In this particular instance, I think, the CIC is just hopelessly wrong.
If the same logic were applied to other not-for-profit organisations (registered under Section 25 of the Companies Act and exempted from paying income tax on the donations received) or companies provided hefty tax exemptions (for setting up export units in Special Economic Zones or new industries in difficult mountainous terrain), a large number of private organisations would suddenly find themselves under the ambit of the RTI. Many of these NGOs and companies lobby for changes in policy and thereby also exercise significant influence on government decision making in domains relevant to their areas of expertise. Given CIC’s rationale, I will be surprised if these bodies manage to stay out of the RTI for long!
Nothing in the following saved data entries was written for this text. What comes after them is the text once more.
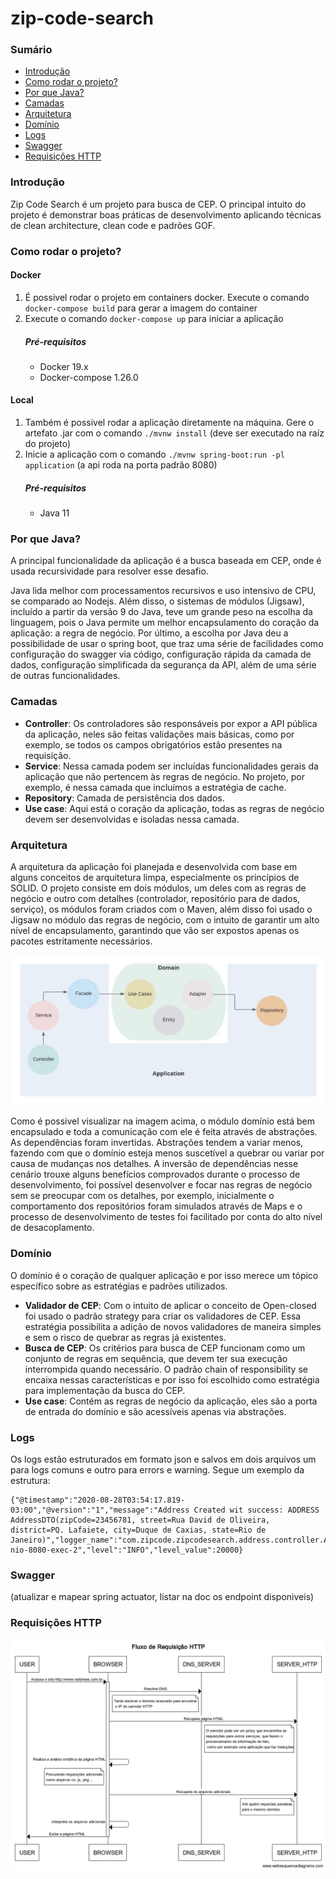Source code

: # zip-code-search

### Sumário
- [Introdução](#introdução)
- [Como rodar o projeto?](#como-rodar-o-projeto)
- [Por que Java?](#por-que-java)
- [Camadas](#camadas)
- [Arquitetura](#arquitetura)
- [Domínio](#domínio)
- [Logs](#logs)
- [Swagger](#swagger)
- [Requisições HTTP](#requisições-http)

### Introdução
Zip Code Search é um projeto para busca de CEP. O principal intuito do projeto é demonstrar boas práticas de desenvolvimento aplicando técnicas de clean architecture, clean code e padrões GOF.

### Como rodar o projeto?
#### Docker

1. É possivel rodar o projeto em containers docker. Execute o comando `docker-compose build` para gerar a imagem do container
2. Execute o comando `docker-compose up` para iniciar a aplicação
    ##### Pré-requisitos
    - Docker 19.x
    - Docker-compose 1.26.0
    
#### Local

1. Também é possivel rodar a aplicação diretamente na máquina. Gere o artefato .jar  com o comando `./mvnw install` (deve ser executado na raíz do projeto)
2. Inicie a aplicação com o comando `./mvnw spring-boot:run -pl application` (a api roda na porta padrão 8080)
	##### Pré-requisitos
	- Java 11

### Por que Java?
<p>A principal funcionalidade da aplicação é a busca baseada em CEP, onde é usada recursividade para resolver esse desafio. </p>
<p>Java lida melhor com processamentos recursivos e uso intensivo de CPU, se comparado ao Nodejs. Além disso, o sistemas de módulos (Jigsaw), incluído a partir da versão 9 do Java, teve um grande peso na escolha da linguagem, pois o Java permite um melhor encapsulamento do coração da aplicação: a regra de negócio. Por último, a escolha por Java  deu a possibilidade de usar o spring boot, que traz uma série de facilidades como configuração do swagger via código, configuração rápida da camada de dados, configuração simplificada da segurança da API, além de uma série de outras funcionalidades.</p>
	
### Camadas
* **Controller**: Os controladores são responsáveis por expor a API pública da aplicação, neles são feitas validações mais básicas, como por exemplo, se todos os campos obrigatórios estão presentes na requisição.
* **Service**: Nessa camada podem ser incluídas funcionalidades gerais da aplicação que não pertencem às regras de negócio. No projeto, por exemplo, é nessa camada que incluímos a estratégia de cache.
* **Repository**: Camada de persistência dos dados.
* **Use case**: Aqui está o coração da aplicação, todas as regras de negócio devem ser desenvolvidas e isoladas nessa camada.
	
### Arquitetura
<p>A arquitetura da aplicação foi planejada e desenvolvida com base em alguns conceitos de arquitetura limpa, especialmente os princípios de SOLID. O projeto consiste em dois módulos, um deles com as regras de negócio e outro com detalhes (controlador, repositório para de dados, serviço), os módulos foram criados com o Maven, além disso foi usado o Jigsaw no módulo das regras de negócio, com o intuito de garantir um alto nível de encapsulamento, garantindo que vão ser expostos apenas os pacotes estritamente necessários.</p>
	
![Diagrama da arquitetura](doc/architecture.jpeg "Arquitetura")

<p>Como é possivel visualizar na imagem acima, o módulo domínio está bem encapsulado e toda a comunicação com ele é feita através de abstrações. As dependências foram invertidas. Abstrações tendem a variar menos, fazendo com que o domínio esteja menos suscetível a quebrar ou variar por causa de mudanças nos detalhes. A inversão de dependências nesse cenário trouxe alguns benefícios comprovados durante o processo de desenvolvimento, foi possível desenvolver e focar nas regras de negócio sem se preocupar com os detalhes, por exemplo, inicialmente o comportamento dos repositórios foram simulados através de Maps e o processo de desenvolvimento de testes foi facilitado por conta do alto nível de desacoplamento.</p>

### Domínio
O domínio é o coração de qualquer aplicação e por isso merece um tópico específico sobre as estratégias e padrões utilizados.
* **Validador de CEP**: Com o intuito de aplicar o conceito de Open-closed foi usado o padrão strategy para criar os validadores de CEP. Essa estratégia possibilita a adição de novos validadores de maneira simples e sem o risco de quebrar as regras já existentes.
* **Busca de CEP**: Os critérios para busca de CEP funcionam como um conjunto de regras em sequência, que devem ter sua execução interrompida quando necessário. O padrão chain of responsibility se encaixa nessas características e por isso foi escolhido como estratégia para implementação da busca do CEP.
* **Use case**: Contém as regras de negócio da aplicação, eles são a porta de entrada do domínio e são acessíveis apenas via abstrações.
		
### Logs
Os logs estão estruturados em formato json e salvos em dois arquivos um para logs comuns e outro para errors e warning. Segue um exemplo da estrutura:
    
    {"@timestamp":"2020-08-28T03:54:17.819-03:00","@version":"1","message":"Address Created wit success: ADDRESS AddressDTO(zipCode=23456781, street=Rua David de Oliveira, district=PQ. Lafaiete, city=Duque de Caxias, state=Rio de Janeiro)","logger_name":"com.zipcode.zipcodesearch.address.controller.AddressController","thread_name":"http-nio-8080-exec-2","level":"INFO","level_value":20000}
	
### Swagger 
(atualizar e mapear spring actuator, listar na doc os endpoint disponiveis)

### Requisições HTTP
![Fluxo de requisições HTTP](doc/HTTP%20Request%20Flow.png "Fluxo de requisições HTTP")
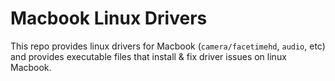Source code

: # Macbook Linux Drivers

This repo provides linux drivers for Macbook (`camera/facetimehd`, `audio`, etc) and provides
executable files that install & fix driver issues on linux Macbook.
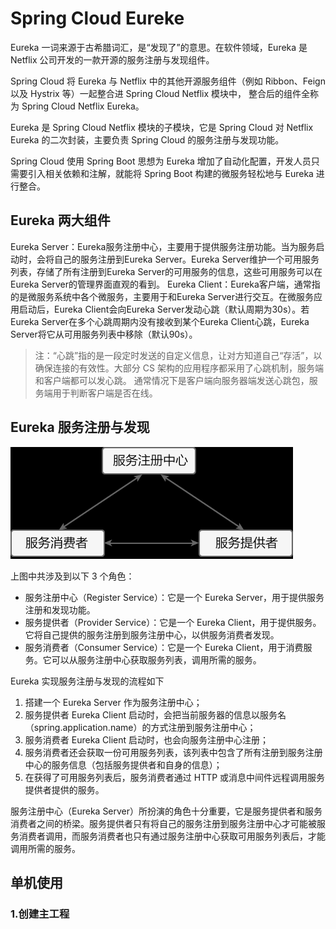 # Spring Cloud Eureke
Eureka 一词来源于古希腊词汇，是“发现了”的意思。在软件领域，Eureka 是 Netflix 公司开发的一款开源的服务注册与发现组件。

Spring Cloud 将 Eureka 与 Netflix 中的其他开源服务组件（例如 Ribbon、Feign 以及 Hystrix 等）一起整合进 Spring Cloud Netflix 模块中，
整合后的组件全称为 Spring Cloud Netflix Eureka。

Eureka 是 Spring Cloud Netflix 模块的子模块，它是 Spring Cloud 对 Netflix Eureka 的二次封装，主要负责 Spring Cloud 的服务注册与发现功能。

Spring Cloud 使用 Spring Boot 思想为 Eureka 增加了自动化配置，开发人员只需要引入相关依赖和注解，就能将 Spring Boot 构建的微服务轻松地与 Eureka 进行整合。

## Eureka 两大组件
Eureka Server：Eureka服务注册中心，主要用于提供服务注册功能。当为服务启动时，会将自己的服务注册到Eureka Server。Eureka Server维护一个可用服务列表，存储了所有注册到Eureka Server的可用服务的信息，这些可用服务可以在Eureka Server的管理界面直观的看到。
Eureka Client：Eureka客户端，通常指的是微服务系统中各个微服务，主要用于和Eureka Server进行交互。在微服务应用启动后，Eureka Client会向Eureka Server发动心跳（默认周期为30s）。若Eureka Server在多个心跳周期内没有接收到某个Eureka Client心跳，Eureka Server将它从可用服务列表中移除（默认90s）。

> 注：“心跳”指的是一段定时发送的自定义信息，让对方知道自己“存活”，以确保连接的有效性。大部分 CS 架构的应用程序都采用了心跳机制，服务端和客户端都可以发心跳。
> 通常情况下是客户端向服务器端发送心跳包，服务端用于判断客户端是否在线。

## Eureka 服务注册与发现
![](./img/Eureka/2022-07-20-10-08-29.png)

上图中共涉及到以下 3 个角色：
* 服务注册中心（Register Service）：它是一个 Eureka Server，用于提供服务注册和发现功能。
* 服务提供者（Provider Service）：它是一个 Eureka Client，用于提供服务。它将自己提供的服务注册到服务注册中心，以供服务消费者发现。
* 服务消费者（Consumer Service）：它是一个 Eureka Client，用于消费服务。它可以从服务注册中心获取服务列表，调用所需的服务。

Eureka 实现服务注册与发现的流程如下
1. 搭建一个 Eureka Server 作为服务注册中心；
2. 服务提供者 Eureka Client 启动时，会把当前服务器的信息以服务名（spring.application.name）的方式注册到服务注册中心；
3. 服务消费者 Eureka Client 启动时，也会向服务注册中心注册；
4. 服务消费者还会获取一份可用服务列表，该列表中包含了所有注册到服务注册中心的服务信息（包括服务提供者和自身的信息）；
5. 在获得了可用服务列表后，服务消费者通过 HTTP 或消息中间件远程调用服务提供者提供的服务。

服务注册中心（Eureka Server）所扮演的角色十分重要，它是服务提供者和服务消费者之间的桥梁。服务提供者只有将自己的服务注册到服务注册中心才可能被服务消费者调用，而服务消费者也只有通过服务注册中心获取可用服务列表后，才能调用所需的服务。

## 单机使用
### 1.创建主工程
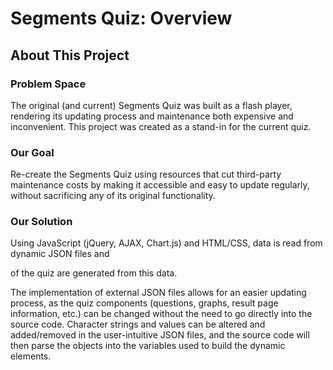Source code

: # Segments Quiz: Overview #

## About This Project ##

### Problem Space ###

The original (and current) Segments Quiz was built as a flash player, rendering its updating process and maintenance both expensive and inconvenient. 
This project was created as a stand-in for the current quiz.

### Our Goal ###

Re-create the Segments Quiz using resources that cut third-party maintenance costs by making it accessible and easy to update regularly, without sacrificing any of its original functionality. 

### Our Solution ###

Using JavaScript (jQuery, AJAX, Chart.js) and HTML/CSS, data is read from dynamic JSON files and 

of the quiz are generated from this data.

The implementation of external JSON files allows for an easier updating process, as the quiz components (questions, graphs, result page information, etc.) can be changed without the need to go directly into the source code. Character strings and values can be altered and added/removed in the user-intuitive JSON files, and the source code will then parse the objects into the variables used to build the dynamic elements.
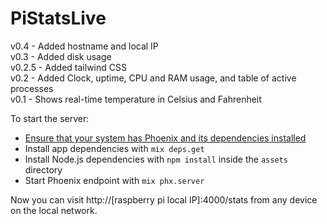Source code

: # PiStatsLive
   
v0.4 - Added hostname and local IP   
v0.3 - Added disk usage   
v0.2.5 - Added tailwind CSS   
v0.2 - Added Clock, uptime, CPU and RAM usage, and table of active processes   
v0.1 - Shows real-time temperature in Celsius and Fahrenheit   
   
To start the server:

  * [Ensure that your system has Phoenix and its dependencies installed](https://hexdocs.pm/phoenix/installation.html)
  * Install app dependencies with `mix deps.get`
  * Install Node.js dependencies with `npm install` inside the `assets` directory
  * Start Phoenix endpoint with `mix phx.server`

Now you can visit http://[raspberry pi local IP]:4000/stats from any device on the local network.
Tax exemptions should never have been a consideration in the first place; only grants and loans should have been. I think it is imprudent to take such an expansive view of financing. In doing so, the CIC has pushed boundaries and infringed into the private space. This does not bode well for private organisations as it can significantly increase administrative costs and hinder decision making processes.
Let’s be clear: RTI is meant to empower the general public to demand information from the “State” – the public body. Private organisations and associations should be kept out of its purview.
For those who think that political parties have public character, let me argue otherwise. A political party is an “association of people”. It is a body that represents only its members and such other people who identify with its ideology and objectives. Simply put, it an “interest group” that seeks power directly through the political process. It does not represent the general population and, as such, cannot be answerable to it.
Unlike the government (or its agencies), a political party need not treat all sections of society equally – it can choose to be more favourably inclined towards a select group of people. For instance, a party that represents dalits is most certainly within its rights to raise concerns affecting only dalits or proposing electoral candidates only from the dalit community.
In the final electoral test, the general public gets the option to elect (and thereby pass judgement) on the candidates put up by the party. Only after being declared victorious, does the party candidate (and still, not the party) become answerable to the general public. Therefore, bringing political parties under RTI goes against this basic principle.
Now let me come to the second part of my argument: that including political parties under RTI can only do more harm than good. This might seem counterintuitive at first, but there is a very rational basis to it.
Under the RTI Act, public authorities are required to provide access to procedures and norms followed in decision making, minutes of meetings, records of instructions given and decisions taken – all information that gets generated and recorded as per the requirements of the law governing the public authority. The RTI does not require authorities to generate new information or improve the granularity of what gets recorded! Public authorities merely comply with the laws under which they have been set up, and only open their records to the public.
Therefore, if the regulating legislation does not require political parties to report (or for that matter, record) information on small donors, there is nothing that the RTI can do fill this lacunae.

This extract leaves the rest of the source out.